Anti-piracy letters aren't worth the paper they're printed on

Finger-wagging letters prove the UK hasn't got a clue about piracy
Even Tyrion doesn't approve

It took a long time for the anti-piracy message in the UK to make sense. At first we were all bombarded with the 'you wouldn't steal a car' warnings on DVDs. These came with such an accusatory tone that it didn't matter if you had just spent £15 on a disc from your local HMV, you were a thieving pirate in the eyes of the movie industry and were spoiling it for the rest of the world.

These warnings were an irritant and nothing more. They were preaching to the converted; the very people who spent their money on discs instead of going to the bother of getting a knock-off that was filmed over someone's shoulder in the local cinema.

Since then great strides have been made, and now the anti-piracy adverts celebrate film and those who pay for it are thanked. But all this good work hasn't stopped the government and its heavy hands resorting to scare tactics once more in its bumbling bid to rid the UK of piracy.

Now we have come to a point where if you have been illegally downloading music or videos you now live in fear of being educated in letter form. This is death by a thousand paper cuts.

The deal that BT, Sky, TalkTalk and Virgin Media have struck is a great one for them. It means that in 2015 they don't have to throttle the bandwidth of piracy suspects and they don't have to cut people off – two options that were on the table. Instead they are sending out the equivalent of a 'tut tut'.

These naughty notes are nothing more than a finger wag at suspected pirates.

It's also history repeating. Just like the 'you wouldn't steal a car' ads of yore, this is preaching to the converted. But this time it is to the people who pirate and know they pirate. The ones that don't need a certificate through their letter box to rubber stamp the fact they aren't paying for their entertainment.

Writing a wrong

The Industry Trust told me recently that the biggest offenders of piracy also spend the most money on music and films. Think about that for a second.
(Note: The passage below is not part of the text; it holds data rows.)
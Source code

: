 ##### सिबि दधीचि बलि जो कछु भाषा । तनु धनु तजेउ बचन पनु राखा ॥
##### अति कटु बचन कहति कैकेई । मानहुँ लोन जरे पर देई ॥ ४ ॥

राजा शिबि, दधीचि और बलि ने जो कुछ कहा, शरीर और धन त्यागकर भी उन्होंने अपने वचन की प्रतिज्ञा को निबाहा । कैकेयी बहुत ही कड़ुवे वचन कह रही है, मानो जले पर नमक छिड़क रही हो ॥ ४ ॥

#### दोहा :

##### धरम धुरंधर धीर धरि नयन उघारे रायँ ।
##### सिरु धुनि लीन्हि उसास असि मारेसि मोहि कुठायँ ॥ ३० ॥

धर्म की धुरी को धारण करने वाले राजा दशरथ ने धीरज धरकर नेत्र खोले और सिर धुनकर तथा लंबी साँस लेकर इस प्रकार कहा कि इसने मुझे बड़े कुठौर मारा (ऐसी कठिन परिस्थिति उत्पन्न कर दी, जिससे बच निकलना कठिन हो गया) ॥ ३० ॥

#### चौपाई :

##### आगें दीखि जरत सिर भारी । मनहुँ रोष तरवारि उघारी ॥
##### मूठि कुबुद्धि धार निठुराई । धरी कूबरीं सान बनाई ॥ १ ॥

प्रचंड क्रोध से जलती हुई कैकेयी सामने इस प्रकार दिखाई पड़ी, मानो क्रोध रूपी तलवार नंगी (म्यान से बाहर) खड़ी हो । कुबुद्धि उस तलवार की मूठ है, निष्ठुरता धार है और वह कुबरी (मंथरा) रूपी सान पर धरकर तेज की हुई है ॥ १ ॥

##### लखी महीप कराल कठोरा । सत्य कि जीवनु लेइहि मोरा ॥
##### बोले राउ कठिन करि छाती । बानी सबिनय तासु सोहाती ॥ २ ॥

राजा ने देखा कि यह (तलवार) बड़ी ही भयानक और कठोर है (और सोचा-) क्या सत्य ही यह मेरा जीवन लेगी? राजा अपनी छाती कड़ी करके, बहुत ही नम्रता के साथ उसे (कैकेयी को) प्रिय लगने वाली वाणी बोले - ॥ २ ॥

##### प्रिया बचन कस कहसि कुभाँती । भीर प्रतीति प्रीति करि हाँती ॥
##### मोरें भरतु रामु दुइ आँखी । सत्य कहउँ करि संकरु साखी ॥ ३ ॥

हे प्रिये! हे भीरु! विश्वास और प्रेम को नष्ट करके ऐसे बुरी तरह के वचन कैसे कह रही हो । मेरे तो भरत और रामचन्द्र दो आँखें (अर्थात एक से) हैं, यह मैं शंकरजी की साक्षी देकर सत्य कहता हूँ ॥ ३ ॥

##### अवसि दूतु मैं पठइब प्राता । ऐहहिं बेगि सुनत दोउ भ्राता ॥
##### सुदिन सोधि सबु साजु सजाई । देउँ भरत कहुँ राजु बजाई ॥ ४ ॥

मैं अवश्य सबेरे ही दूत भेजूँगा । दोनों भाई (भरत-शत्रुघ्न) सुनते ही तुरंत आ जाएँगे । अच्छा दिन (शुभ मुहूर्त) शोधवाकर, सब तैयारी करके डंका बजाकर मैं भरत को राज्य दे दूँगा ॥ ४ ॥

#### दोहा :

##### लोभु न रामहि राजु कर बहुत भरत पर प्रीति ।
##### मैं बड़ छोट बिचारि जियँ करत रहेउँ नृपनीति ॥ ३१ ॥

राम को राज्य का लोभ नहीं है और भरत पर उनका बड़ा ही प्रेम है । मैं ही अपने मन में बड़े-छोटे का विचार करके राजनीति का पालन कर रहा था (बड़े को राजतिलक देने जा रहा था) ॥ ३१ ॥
Punishing these people by pushing a pamphlet through their door that frowns at the way they devour stuff they love is madness. What they should be given is 'buy one get one free' coupons, money off their next Blu-ray purchase and other enticements to keep them spending money.

If these are truly the people keeping the industry afloat - and stats do back this up - then the only thing they should get is a blind eye turned when they occasionally pipe illicit 1s and 0s into their hard drives.

A pirate only pirates stuff they like - they simply wouldn't do it otherwise. This means that if the ISPs are monitoring downloads and just happen to know that the latest Game of Thrones was acquired by bypassing Sky's prices, then celebrate. If it is a popular download then inevitably it's going to be a popular TV show. The latest series of Games of Thrones broke all piracy records – 1.5 million people downloaded it from P2P when it was first aired.

This is the same show that is watched by so many people in the legal way that a fifth and sixth season was commissioned off the back of the early episode success. Oh, and those pirates really didn't hurt the sales of DVDs either as Game Of Thrones is the most bought HBO show ever.

So, instead of malicious mailouts, Mr Government, why don't you let TV makers use that data to find a way to sell something to their fans? A t-shirt, a boxset, maybe even a book. Don't use it to lambast the very audience that is the most engaged around.

Pay the pirates

Or think of it another way: if rights holders really wanted to contact pirates instead of cowering behind ISPs they should hit them straight at the source. Do a Breaking Bad and prove to the world that your product is the must-have Blue Sky and a P2P download just doesn't compete.

It's already costing £750,00 to set up the systems that allows ISPs to send the letters and then £75,000 a year to maintain it. Why not use this money to advertise on the pirate sites instead?

Stop pretending they don't exist. Give them cash in exchange for adverts that offer cut-price deals, mouth-watering subscriptions and the best quality downloads money can buy.

Surely this is a better way to show a pirate that the alternative - paying a bit for stuff they love - isn't so bad? Yes, it's a bold and controversial move but one that is much smarter than 'educational' letters and the punitive promise of legal action.

No matter how many letters are written, piracy will never go away. The only way you can stem the flow is by offering a better alternative.

The Digital Economy Act was set out four years ago and this long-delayed letter initiative already feels like a lost cause. It's time to embrace not chase the pirates because all that this scheme is doing is papering over the cracks with paperwork.

Marc Chacksfield

Marc Chacksfield is the Editor In Chief, Shortlist.com at DC Thomson. He started out life as a movie writer for numerous (now defunct) magazines and soon found himself online - editing a gaggle of gadget sites, including TechRadar, Digital Camera World and Tom's Guide UK. At Shortlist you'll find him mostly writing about movies and tech, so no change there then.